Requirement: Please restate verbatim the lines that open the listing below, ending with the line in which "- 센서 포트 / 조이스틱 포트 분리" occurs.

Given records:
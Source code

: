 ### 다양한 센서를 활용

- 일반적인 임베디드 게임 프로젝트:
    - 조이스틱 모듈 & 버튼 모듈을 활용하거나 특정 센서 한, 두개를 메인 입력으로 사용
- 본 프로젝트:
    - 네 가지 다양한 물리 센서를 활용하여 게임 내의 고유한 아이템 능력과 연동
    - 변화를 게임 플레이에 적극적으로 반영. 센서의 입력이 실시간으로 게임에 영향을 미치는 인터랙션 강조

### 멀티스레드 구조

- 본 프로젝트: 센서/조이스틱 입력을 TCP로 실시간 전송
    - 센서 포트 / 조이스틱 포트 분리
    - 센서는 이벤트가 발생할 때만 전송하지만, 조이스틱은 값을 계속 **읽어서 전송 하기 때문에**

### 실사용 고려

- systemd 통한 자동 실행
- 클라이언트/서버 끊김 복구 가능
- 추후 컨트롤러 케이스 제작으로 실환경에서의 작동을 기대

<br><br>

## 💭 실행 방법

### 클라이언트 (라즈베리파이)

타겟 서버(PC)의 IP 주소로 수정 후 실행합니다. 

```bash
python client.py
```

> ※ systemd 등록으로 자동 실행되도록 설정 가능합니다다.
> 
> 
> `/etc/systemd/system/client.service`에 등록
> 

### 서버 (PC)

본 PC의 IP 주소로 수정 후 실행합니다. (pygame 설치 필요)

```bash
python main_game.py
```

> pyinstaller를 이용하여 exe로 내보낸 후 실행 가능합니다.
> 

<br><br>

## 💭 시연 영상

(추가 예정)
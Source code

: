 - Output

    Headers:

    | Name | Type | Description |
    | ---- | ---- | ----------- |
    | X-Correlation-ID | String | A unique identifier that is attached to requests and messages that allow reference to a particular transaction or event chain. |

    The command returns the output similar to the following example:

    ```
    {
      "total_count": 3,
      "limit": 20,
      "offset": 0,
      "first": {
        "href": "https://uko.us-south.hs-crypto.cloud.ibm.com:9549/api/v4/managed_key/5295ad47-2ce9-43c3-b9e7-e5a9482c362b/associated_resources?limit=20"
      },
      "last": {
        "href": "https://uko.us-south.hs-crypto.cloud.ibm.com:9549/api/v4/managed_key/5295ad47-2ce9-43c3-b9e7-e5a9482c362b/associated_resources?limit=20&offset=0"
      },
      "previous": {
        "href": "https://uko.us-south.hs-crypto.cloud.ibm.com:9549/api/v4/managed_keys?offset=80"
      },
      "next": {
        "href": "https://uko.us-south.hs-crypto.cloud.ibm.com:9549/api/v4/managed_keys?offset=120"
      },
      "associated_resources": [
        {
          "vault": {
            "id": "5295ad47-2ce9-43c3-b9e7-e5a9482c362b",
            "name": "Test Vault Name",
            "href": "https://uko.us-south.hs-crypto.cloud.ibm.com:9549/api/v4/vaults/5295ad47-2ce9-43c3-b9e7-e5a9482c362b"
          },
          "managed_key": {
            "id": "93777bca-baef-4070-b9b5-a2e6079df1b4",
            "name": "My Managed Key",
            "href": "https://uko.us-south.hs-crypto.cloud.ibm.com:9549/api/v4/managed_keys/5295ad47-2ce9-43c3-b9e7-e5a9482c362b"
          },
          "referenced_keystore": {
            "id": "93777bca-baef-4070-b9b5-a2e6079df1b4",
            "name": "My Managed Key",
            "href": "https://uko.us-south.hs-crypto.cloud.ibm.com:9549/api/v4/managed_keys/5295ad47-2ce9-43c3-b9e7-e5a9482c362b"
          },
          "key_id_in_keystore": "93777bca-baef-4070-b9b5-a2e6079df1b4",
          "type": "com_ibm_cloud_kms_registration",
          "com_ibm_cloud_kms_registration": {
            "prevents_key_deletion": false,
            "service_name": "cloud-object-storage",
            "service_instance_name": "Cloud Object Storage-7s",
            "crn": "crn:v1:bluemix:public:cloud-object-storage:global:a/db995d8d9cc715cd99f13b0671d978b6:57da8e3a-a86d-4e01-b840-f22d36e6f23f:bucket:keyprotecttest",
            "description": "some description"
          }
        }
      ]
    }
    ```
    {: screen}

Your solution:
Source code

: ### 다양한 센서를 활용

- 일반적인 임베디드 게임 프로젝트:
    - 조이스틱 모듈 & 버튼 모듈을 활용하거나 특정 센서 한, 두개를 메인 입력으로 사용
- 본 프로젝트:
    - 네 가지 다양한 물리 센서를 활용하여 게임 내의 고유한 아이템 능력과 연동
    - 변화를 게임 플레이에 적극적으로 반영. 센서의 입력이 실시간으로 게임에 영향을 미치는 인터랙션 강조

### 멀티스레드 구조

- 본 프로젝트: 센서/조이스틱 입력을 TCP로 실시간 전송
    - 센서 포트 / 조이스틱 포트 분리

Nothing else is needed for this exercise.